The Online Video Market's Dirty Little Secret

We have all heard the countless reports of just how fast online video is growing as the web experience continues to shift closer to a TV Metaphor (video) and away from a Print Metaphor (text on a page).

Online video is a seemingly unstoppable force, rapidly increasing consumption of online video seems to be growing in lock-step with continuing mobile growth, and online video advertising is now officially the fastest growing digital ad format in the universe.

  • 78% of the online population watches video every week, and 55% watch video every day (Comscore)
  • According to Cisco, consumer video traffic will double between 2013 and 2018
  •  Digital video ad spending will increase 41.9% this year, while TV advertising in the US will grow only 3.3% (eMarketer)

With all this growth and momentum, why is the online video market only a $6B market, shouldn't it be a $20B market and grabbing market-share/ad-dollars from TV budgets much faster?


The answer to this is yes, it should be - but it's not (as referenced in this recent article by Magid Research).

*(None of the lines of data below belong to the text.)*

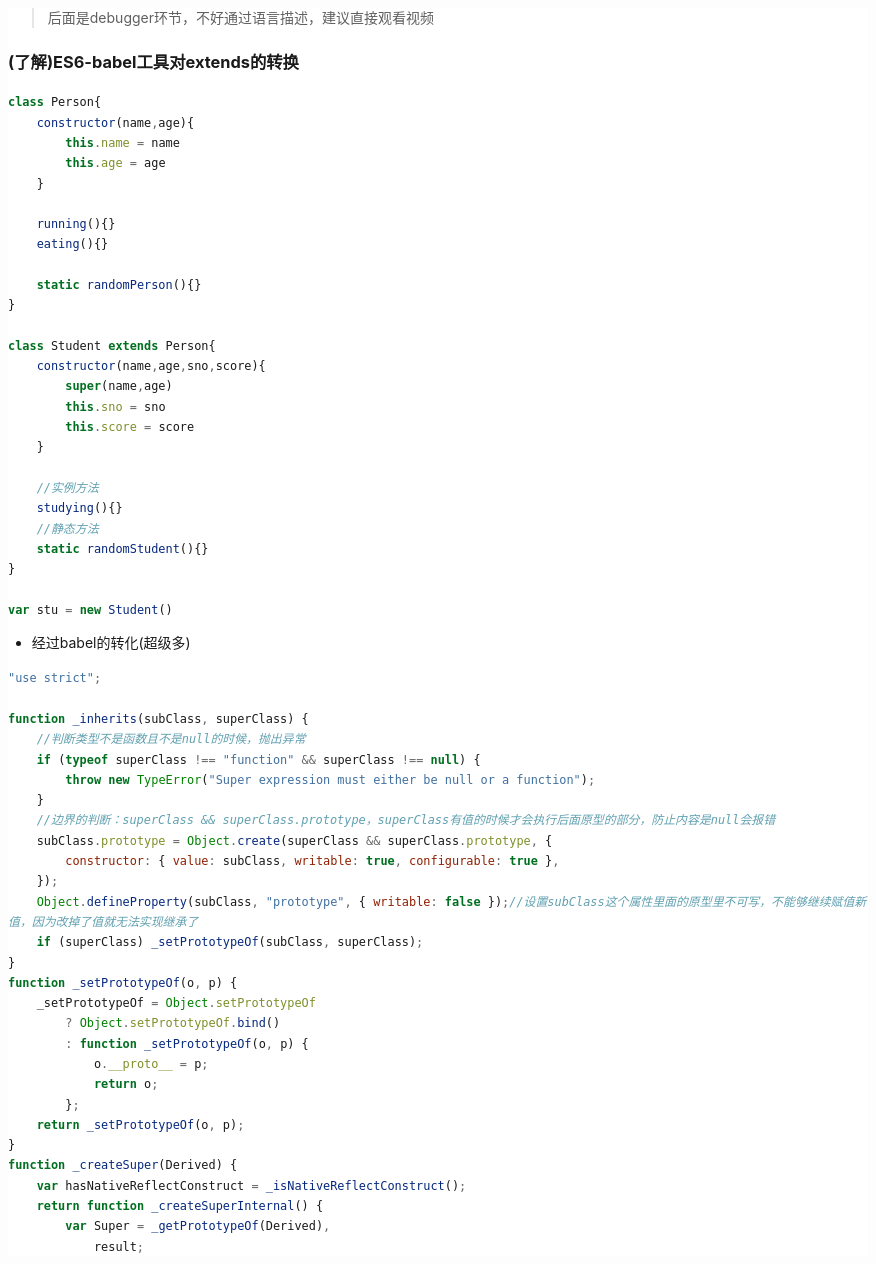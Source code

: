 > 后面是debugger环节，不好通过语言描述，建议直接观看视频

### (了解)ES6-babel工具对extends的转换

```javascript
class Person{
    constructor(name,age){
        this.name = name
        this.age = age
    }

    running(){}
    eating(){}

    static randomPerson(){}
}

class Student extends Person{
    constructor(name,age,sno,score){
        super(name,age)
        this.sno = sno
        this.score = score
    }

    //实例方法
    studying(){}
    //静态方法
    static randomStudent(){}
}

var stu = new Student()
```

- 经过babel的转化(超级多)

```javascript
"use strict";

function _inherits(subClass, superClass) {
    //判断类型不是函数且不是null的时候，抛出异常
    if (typeof superClass !== "function" && superClass !== null) {
        throw new TypeError("Super expression must either be null or a function");
    }
    //边界的判断：superClass && superClass.prototype，superClass有值的时候才会执行后面原型的部分，防止内容是null会报错
    subClass.prototype = Object.create(superClass && superClass.prototype, {
        constructor: { value: subClass, writable: true, configurable: true },
    });
    Object.defineProperty(subClass, "prototype", { writable: false });//设置subClass这个属性里面的原型里不可写，不能够继续赋值新值，因为改掉了值就无法实现继承了
    if (superClass) _setPrototypeOf(subClass, superClass);
}
function _setPrototypeOf(o, p) {
    _setPrototypeOf = Object.setPrototypeOf
        ? Object.setPrototypeOf.bind()
        : function _setPrototypeOf(o, p) {
            o.__proto__ = p;
            return o;
        };
    return _setPrototypeOf(o, p);
}
function _createSuper(Derived) {
    var hasNativeReflectConstruct = _isNativeReflectConstruct();
    return function _createSuperInternal() {
        var Super = _getPrototypeOf(Derived),
            result;
```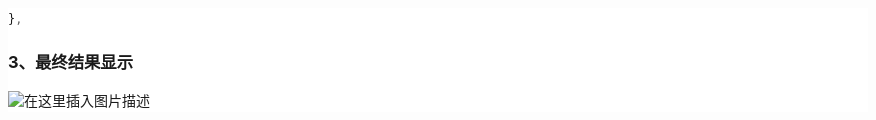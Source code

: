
 ```javascript
},
```

### 3、最终结果显示

![在这里插入图片描述](https://img-blog.csdnimg.cn/20200917113226221.png?x-oss-process=image/watermark,type_ZmFuZ3poZW5naGVpdGk,shadow_10,text_aHR0cHM6Ly9ibG9nLmNzZG4ubmV0L3FnYmloYw==,size_16,color_FFFFFF,t_70#pic_center)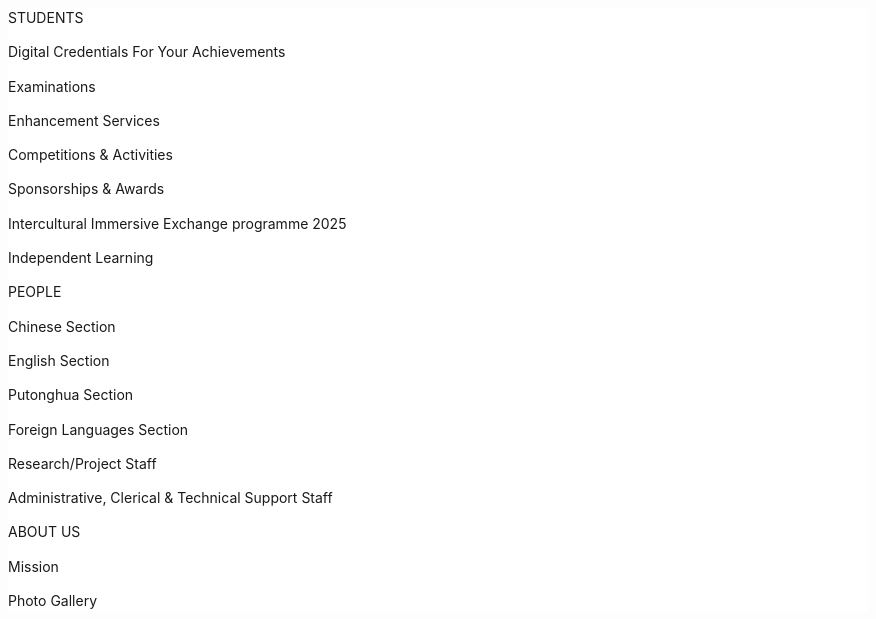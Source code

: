 




STUDENTS




Digital Credentials For Your Achievements


Examinations


Enhancement Services


Competitions & Activities


Sponsorships & Awards




Intercultural Immersive Exchange programme 2025






Independent Learning






PEOPLE




Chinese Section


English Section


Putonghua Section


Foreign Languages Section


Research/Project Staff


Administrative, Clerical & Technical Support Staff






ABOUT US




Mission


Photo Gallery
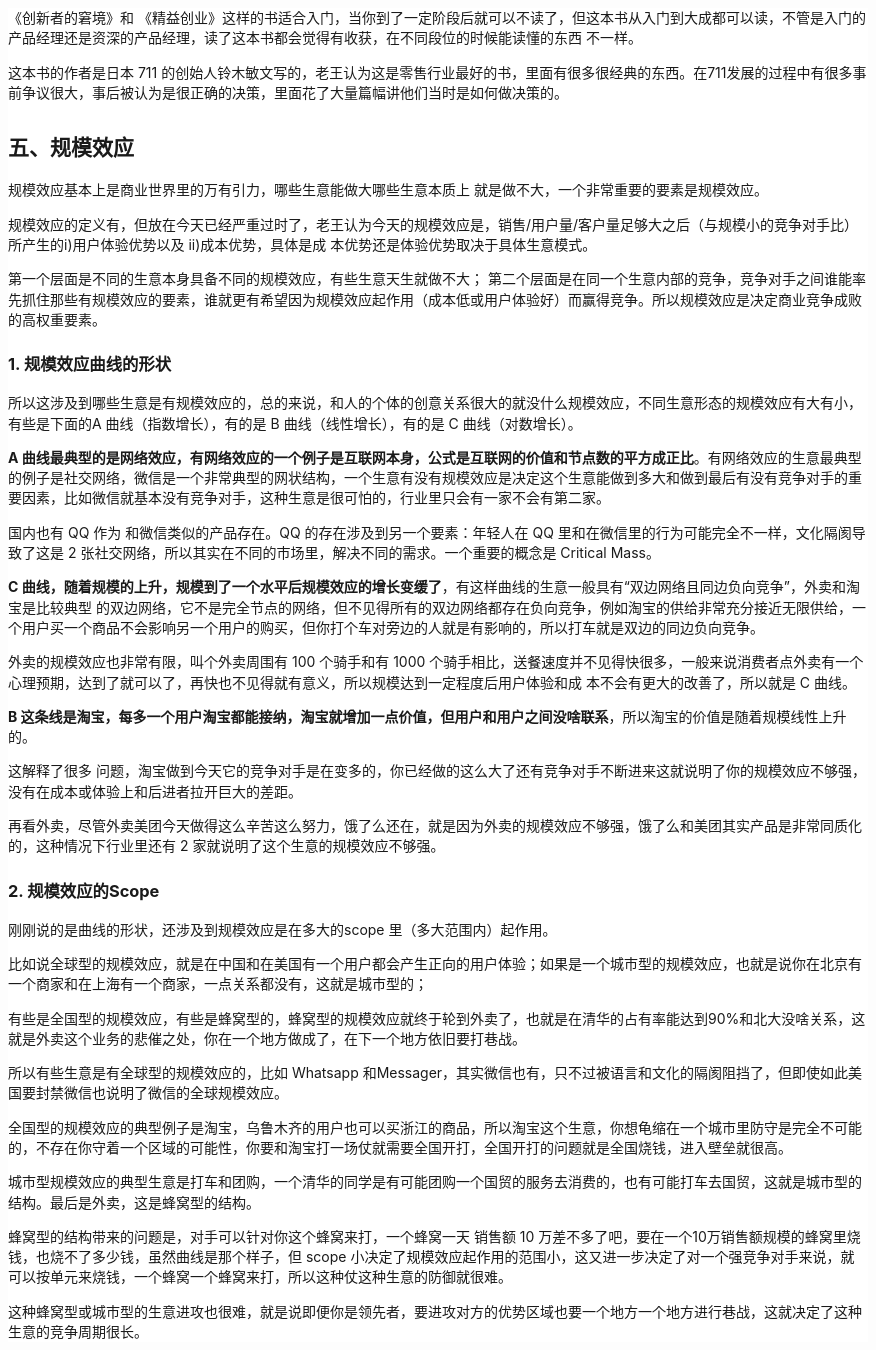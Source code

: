《创新者的窘境》和 《精益创业》这样的书适合入门，当你到了一定阶段后就可以不读了，但这本书从入门到大成都可以读，不管是入门的产品经理还是资深的产品经理，读了这本书都会觉得有收获，在不同段位的时候能读懂的东西 不一样。

这本书的作者是日本 711 的创始人铃木敏文写的，老王认为这是零售行业最好的书，里面有很多很经典的东西。在711发展的过程中有很多事前争议很大，事后被认为是很正确的决策，里面花了大量篇幅讲他们当时是如何做决策的。

## **五、规模效应**

规模效应基本上是商业世界里的万有引力，哪些生意能做大哪些生意本质上 就是做不大，一个非常重要的要素是规模效应。

规模效应的定义有，但放在今天已经严重过时了，老王认为今天的规模效应是，销售/用户量/客户量足够大之后（与规模小的竞争对手比）所产生的i)用户体验优势以及 ii)成本优势，具体是成 本优势还是体验优势取决于具体生意模式。

第一个层面是不同的生意本身具备不同的规模效应，有些生意天生就做不大； 第二个层面是在同一个生意内部的竞争，竞争对手之间谁能率先抓住那些有规模效应的要素，谁就更有希望因为规模效应起作用（成本低或用户体验好）而赢得竞争。所以规模效应是决定商业竞争成败的高权重要素。

### **1. 规模效应曲线的形状**

所以这涉及到哪些生意是有规模效应的，总的来说，和人的个体的创意关系很大的就没什么规模效应，不同生意形态的规模效应有大有小，有些是下面的A 曲线（指数增长），有的是 B 曲线（线性增长），有的是 C 曲线（对数增长）。

**A 曲线最典型的是网络效应，有网络效应的一个例子是互联网本身，公式是互联网的价值和节点数的平方成正比**。有网络效应的生意最典型的例子是社交网络，微信是一个非常典型的网状结构，一个生意有没有规模效应是决定这个生意能做到多大和做到最后有没有竞争对手的重要因素，比如微信就基本没有竞争对手，这种生意是很可怕的，行业里只会有一家不会有第二家。

国内也有 QQ 作为 和微信类似的产品存在。QQ 的存在涉及到另一个要素：年轻人在 QQ 里和在微信里的行为可能完全不一样，文化隔阂导致了这是 2 张社交网络，所以其实在不同的市场里，解决不同的需求。一个重要的概念是 Critical Mass。

**C 曲线，随着规模的上升，规模到了一个水平后规模效应的增长变缓了**，有这样曲线的生意一般具有“双边网络且同边负向竞争”，外卖和淘宝是比较典型 的双边网络，它不是完全节点的网络，但不见得所有的双边网络都存在负向竞争，例如淘宝的供给非常充分接近无限供给，一个用户买一个商品不会影响另一个用户的购买，但你打个车对旁边的人就是有影响的，所以打车就是双边的同边负向竞争。

外卖的规模效应也非常有限，叫个外卖周围有 100 个骑手和有 1000 个骑手相比，送餐速度并不见得快很多，一般来说消费者点外卖有一个心理预期，达到了就可以了，再快也不见得就有意义，所以规模达到一定程度后用户体验和成 本不会有更大的改善了，所以就是 C 曲线。

**B 这条线是淘宝，每多一个用户淘宝都能接纳，淘宝就增加一点价值，但用户和用户之间没啥联系**，所以淘宝的价值是随着规模线性上升的。

这解释了很多 问题，淘宝做到今天它的竞争对手是在变多的，你已经做的这么大了还有竞争对手不断进来这就说明了你的规模效应不够强，没有在成本或体验上和后进者拉开巨大的差距。

再看外卖，尽管外卖美团今天做得这么辛苦这么努力，饿了么还在，就是因为外卖的规模效应不够强，饿了么和美团其实产品是非常同质化的，这种情况下行业里还有 2 家就说明了这个生意的规模效应不够强。

### **2. 规模效应的Scope**

刚刚说的是曲线的形状，还涉及到规模效应是在多大的scope 里（多大范围内）起作用。

比如说全球型的规模效应，就是在中国和在美国有一个用户都会产生正向的用户体验；如果是一个城市型的规模效应，也就是说你在北京有一个商家和在上海有一个商家，一点关系都没有，这就是城市型的；

有些是全国型的规模效应，有些是蜂窝型的，蜂窝型的规模效应就终于轮到外卖了，也就是在清华的占有率能达到90%和北大没啥关系，这就是外卖这个业务的悲催之处，你在一个地方做成了，在下一个地方依旧要打巷战。

所以有些生意是有全球型的规模效应的，比如 Whatsapp 和Messager，其实微信也有，只不过被语言和文化的隔阂阻挡了，但即使如此美国要封禁微信也说明了微信的全球规模效应。

全国型的规模效应的典型例子是淘宝，乌鲁木齐的用户也可以买浙江的商品，所以淘宝这个生意，你想龟缩在一个城市里防守是完全不可能的，不存在你守着一个区域的可能性，你要和淘宝打一场仗就需要全国开打，全国开打的问题就是全国烧钱，进入壁垒就很高。

城市型规模效应的典型生意是打车和团购，一个清华的同学是有可能团购一个国贸的服务去消费的，也有可能打车去国贸，这就是城市型的结构。最后是外卖，这是蜂窝型的结构。

蜂窝型的结构带来的问题是，对手可以针对你这个蜂窝来打，一个蜂窝一天 销售额 10 万差不多了吧，要在一个10万销售额规模的蜂窝里烧钱，也烧不了多少钱，虽然曲线是那个样子，但 scope 小决定了规模效应起作用的范围小，这又进一步决定了对一个强竞争对手来说，就可以按单元来烧钱，一个蜂窝一个蜂窝来打，所以这种仗这种生意的防御就很难。

这种蜂窝型或城市型的生意进攻也很难，就是说即便你是领先者，要进攻对方的优势区域也要一个地方一个地方进行巷战，这就决定了这种生意的竞争周期很长。
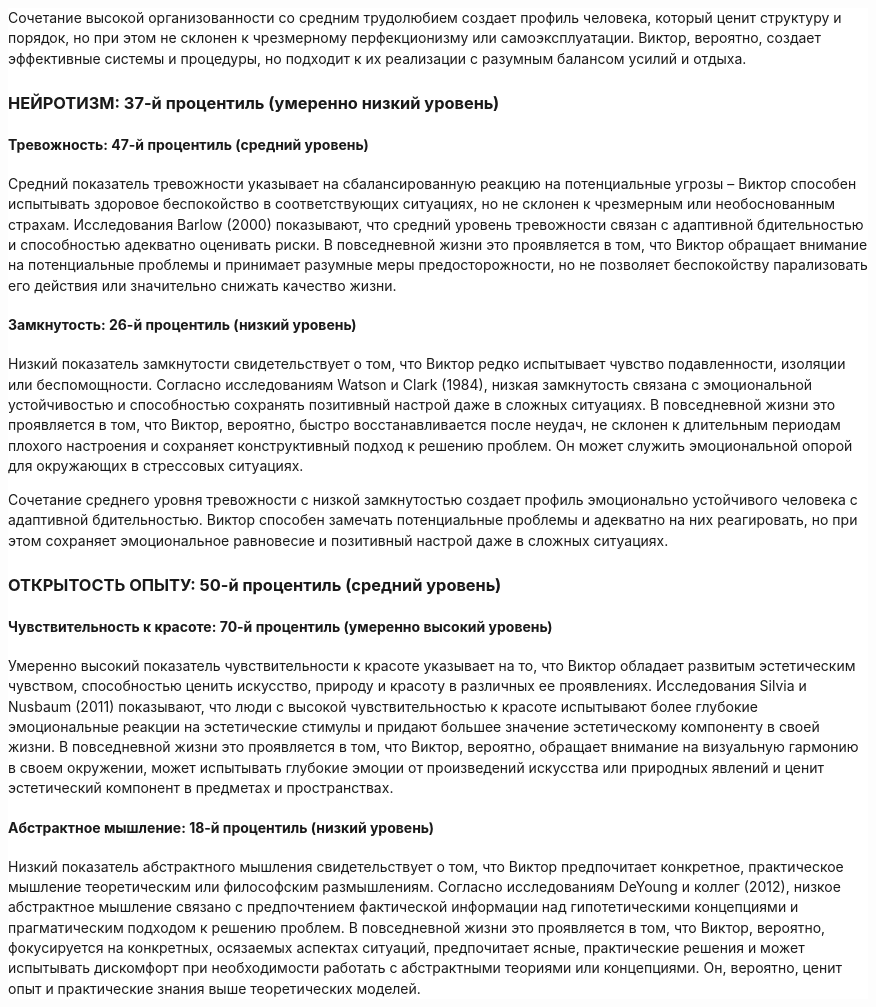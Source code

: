 Сочетание высокой организованности со средним трудолюбием создает профиль человека, который ценит структуру и порядок, но при этом не склонен к чрезмерному перфекционизму или самоэксплуатации. Виктор, вероятно, создает эффективные системы и процедуры, но подходит к их реализации с разумным балансом усилий и отдыха.

### НЕЙРОТИЗМ: 37-й процентиль (умеренно низкий уровень)

#### Тревожность: 47-й процентиль (средний уровень)
Средний показатель тревожности указывает на сбалансированную реакцию на потенциальные угрозы – Виктор способен испытывать здоровое беспокойство в соответствующих ситуациях, но не склонен к чрезмерным или необоснованным страхам. Исследования Barlow (2000) показывают, что средний уровень тревожности связан с адаптивной бдительностью и способностью адекватно оценивать риски. В повседневной жизни это проявляется в том, что Виктор обращает внимание на потенциальные проблемы и принимает разумные меры предосторожности, но не позволяет беспокойству парализовать его действия или значительно снижать качество жизни.

#### Замкнутость: 26-й процентиль (низкий уровень)
Низкий показатель замкнутости свидетельствует о том, что Виктор редко испытывает чувство подавленности, изоляции или беспомощности. Согласно исследованиям Watson и Clark (1984), низкая замкнутость связана с эмоциональной устойчивостью и способностью сохранять позитивный настрой даже в сложных ситуациях. В повседневной жизни это проявляется в том, что Виктор, вероятно, быстро восстанавливается после неудач, не склонен к длительным периодам плохого настроения и сохраняет конструктивный подход к решению проблем. Он может служить эмоциональной опорой для окружающих в стрессовых ситуациях.

Сочетание среднего уровня тревожности с низкой замкнутостью создает профиль эмоционально устойчивого человека с адаптивной бдительностью. Виктор способен замечать потенциальные проблемы и адекватно на них реагировать, но при этом сохраняет эмоциональное равновесие и позитивный настрой даже в сложных ситуациях.

### ОТКРЫТОСТЬ ОПЫТУ: 50-й процентиль (средний уровень)

#### Чувствительность к красоте: 70-й процентиль (умеренно высокий уровень)
Умеренно высокий показатель чувствительности к красоте указывает на то, что Виктор обладает развитым эстетическим чувством, способностью ценить искусство, природу и красоту в различных ее проявлениях. Исследования Silvia и Nusbaum (2011) показывают, что люди с высокой чувствительностью к красоте испытывают более глубокие эмоциональные реакции на эстетические стимулы и придают большее значение эстетическому компоненту в своей жизни. В повседневной жизни это проявляется в том, что Виктор, вероятно, обращает внимание на визуальную гармонию в своем окружении, может испытывать глубокие эмоции от произведений искусства или природных явлений и ценит эстетический компонент в предметах и пространствах.

#### Абстрактное мышление: 18-й процентиль (низкий уровень)
Низкий показатель абстрактного мышления свидетельствует о том, что Виктор предпочитает конкретное, практическое мышление теоретическим или философским размышлениям. Согласно исследованиям DeYoung и коллег (2012), низкое абстрактное мышление связано с предпочтением фактической информации над гипотетическими концепциями и прагматическим подходом к решению проблем. В повседневной жизни это проявляется в том, что Виктор, вероятно, фокусируется на конкретных, осязаемых аспектах ситуаций, предпочитает ясные, практические решения и может испытывать дискомфорт при необходимости работать с абстрактными теориями или концепциями. Он, вероятно, ценит опыт и практические знания выше теоретических моделей.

The market itself reflects a tremendous imbalance,  where as much as 98.2% of today's online video revenue is being generated across a shockingly small number of publisher sites.

To be more specific - 98.2% of the revenue (Tout analysis) is being generated across 2 sets of Publishers:

1.) The Big Consumer Portals: Google/Youtube, AOL, Yahoo, Facebook, Twitter

2.) The Top 10 Publishers in the major verticals of News, Sports, Entertainment, Lifestyle, etc


Why is this such a problem - or holding back the market?

If you look at the highly concentrated and small set of publishers where online video revenue is being generated today Vs. where consumers spend their time online (according to Comscore).

 You notice that publishers that represent as much as 54% of where people spend their time online - are not participating in the online video all.

Today's online video market is almost entirely made-up of a very elite and small group of publishers.

You begin to see the disparity between the "Video Have's" and the "Video-Have not's", and as you dig-further down into this imbalance - you see that most of these Top 10 publishers by vertical where revenue is being generated today...are broadcast media companies. Brands like ESPN, Fox Sports, CBS, CNN and many others.

These are companies who know how to consistently create high-quality video content - they have been doing it for years. The shift towards a more "TV-Metaphor" web experience comes naturally for these companies...and it should because at their core, they are TV companies.

Pure-play digital publishers do not have it so easily, and yet if you could begin to unlock and activate this mid-tail of the web who are not participating in online video today - arguably, you could more than double the size of the market in short order.


This is the opportunity we are attacking at Tout.